PROBLEM REQUIREMENTS → Restate word for word the lines of the records below, starting at the line that contains "To visualize the" and ending at the line that contains "la règle du", with both of those lines included and nothing else.
_ _ _ _
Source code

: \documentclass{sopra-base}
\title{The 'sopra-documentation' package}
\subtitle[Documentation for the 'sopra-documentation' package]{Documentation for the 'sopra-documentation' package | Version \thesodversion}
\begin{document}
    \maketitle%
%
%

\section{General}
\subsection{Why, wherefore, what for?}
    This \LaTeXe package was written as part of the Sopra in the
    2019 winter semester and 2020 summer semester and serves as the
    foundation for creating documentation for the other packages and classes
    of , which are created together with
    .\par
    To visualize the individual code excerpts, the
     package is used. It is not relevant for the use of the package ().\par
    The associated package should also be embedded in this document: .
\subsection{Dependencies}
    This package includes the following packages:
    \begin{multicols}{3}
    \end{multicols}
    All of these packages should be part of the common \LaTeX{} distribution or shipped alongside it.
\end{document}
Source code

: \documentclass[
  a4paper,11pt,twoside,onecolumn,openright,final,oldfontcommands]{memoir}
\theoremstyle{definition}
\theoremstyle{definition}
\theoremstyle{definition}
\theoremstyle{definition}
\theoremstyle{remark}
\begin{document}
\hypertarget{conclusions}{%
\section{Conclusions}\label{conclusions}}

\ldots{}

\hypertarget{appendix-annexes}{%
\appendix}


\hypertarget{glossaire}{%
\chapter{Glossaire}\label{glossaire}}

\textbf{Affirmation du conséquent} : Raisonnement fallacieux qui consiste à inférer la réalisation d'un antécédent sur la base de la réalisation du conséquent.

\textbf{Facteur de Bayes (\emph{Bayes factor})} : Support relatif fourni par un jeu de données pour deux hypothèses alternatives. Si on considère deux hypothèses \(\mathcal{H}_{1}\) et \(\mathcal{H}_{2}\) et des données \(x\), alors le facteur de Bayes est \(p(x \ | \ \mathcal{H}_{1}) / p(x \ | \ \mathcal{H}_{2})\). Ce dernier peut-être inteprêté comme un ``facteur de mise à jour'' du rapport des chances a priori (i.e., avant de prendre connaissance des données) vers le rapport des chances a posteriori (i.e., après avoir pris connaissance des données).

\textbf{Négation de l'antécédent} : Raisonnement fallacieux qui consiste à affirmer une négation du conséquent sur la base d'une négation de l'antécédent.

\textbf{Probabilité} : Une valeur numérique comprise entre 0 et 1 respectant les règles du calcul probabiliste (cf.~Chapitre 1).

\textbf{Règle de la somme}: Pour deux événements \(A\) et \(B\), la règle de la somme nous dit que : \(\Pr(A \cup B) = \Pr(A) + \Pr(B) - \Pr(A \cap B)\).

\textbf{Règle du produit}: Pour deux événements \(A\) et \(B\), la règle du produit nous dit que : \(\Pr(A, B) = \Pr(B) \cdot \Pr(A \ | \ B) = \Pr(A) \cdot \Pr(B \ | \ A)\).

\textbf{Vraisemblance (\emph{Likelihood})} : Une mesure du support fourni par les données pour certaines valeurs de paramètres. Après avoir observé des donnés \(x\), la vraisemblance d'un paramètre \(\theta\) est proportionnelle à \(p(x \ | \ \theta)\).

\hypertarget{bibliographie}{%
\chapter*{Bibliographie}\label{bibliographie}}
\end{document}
_ _ _ _
WRITTEN REPLY →
    To visualize the individual code excerpts, the
     package is used. It is not relevant for the use of the package ().\par
    The associated package should also be embedded in this document: .
\subsection{Dependencies}
    This package includes the following packages:
    \begin{multicols}{3}
    \end{multicols}
    All of these packages should be part of the common \LaTeX{} distribution or shipped alongside it.
\end{document}
Source code

: \documentclass[
  a4paper,11pt,twoside,onecolumn,openright,final,oldfontcommands]{memoir}
\theoremstyle{definition}
\theoremstyle{definition}
\theoremstyle{definition}
\theoremstyle{definition}
\theoremstyle{remark}
\begin{document}
\hypertarget{conclusions}{%
\section{Conclusions}\label{conclusions}}

\ldots{}

\hypertarget{appendix-annexes}{%
\appendix}


\hypertarget{glossaire}{%
\chapter{Glossaire}\label{glossaire}}

\textbf{Affirmation du conséquent} : Raisonnement fallacieux qui consiste à inférer la réalisation d'un antécédent sur la base de la réalisation du conséquent.

\textbf{Facteur de Bayes (\emph{Bayes factor})} : Support relatif fourni par un jeu de données pour deux hypothèses alternatives. Si on considère deux hypothèses \(\mathcal{H}_{1}\) et \(\mathcal{H}_{2}\) et des données \(x\), alors le facteur de Bayes est \(p(x \ | \ \mathcal{H}_{1}) / p(x \ | \ \mathcal{H}_{2})\). Ce dernier peut-être inteprêté comme un ``facteur de mise à jour'' du rapport des chances a priori (i.e., avant de prendre connaissance des données) vers le rapport des chances a posteriori (i.e., après avoir pris connaissance des données).

\textbf{Négation de l'antécédent} : Raisonnement fallacieux qui consiste à affirmer une négation du conséquent sur la base d'une négation de l'antécédent.

\textbf{Probabilité} : Une valeur numérique comprise entre 0 et 1 respectant les règles du calcul probabiliste (cf.~Chapitre 1).

\textbf{Règle de la somme}: Pour deux événements \(A\) et \(B\), la règle de la somme nous dit que : \(\Pr(A \cup B) = \Pr(A) + \Pr(B) - \Pr(A \cap B)\).

\textbf{Règle du produit}: Pour deux événements \(A\) et \(B\), la règle du produit nous dit que : \(\Pr(A, B) = \Pr(B) \cdot \Pr(A \ | \ B) = \Pr(A) \cdot \Pr(B \ | \ A)\).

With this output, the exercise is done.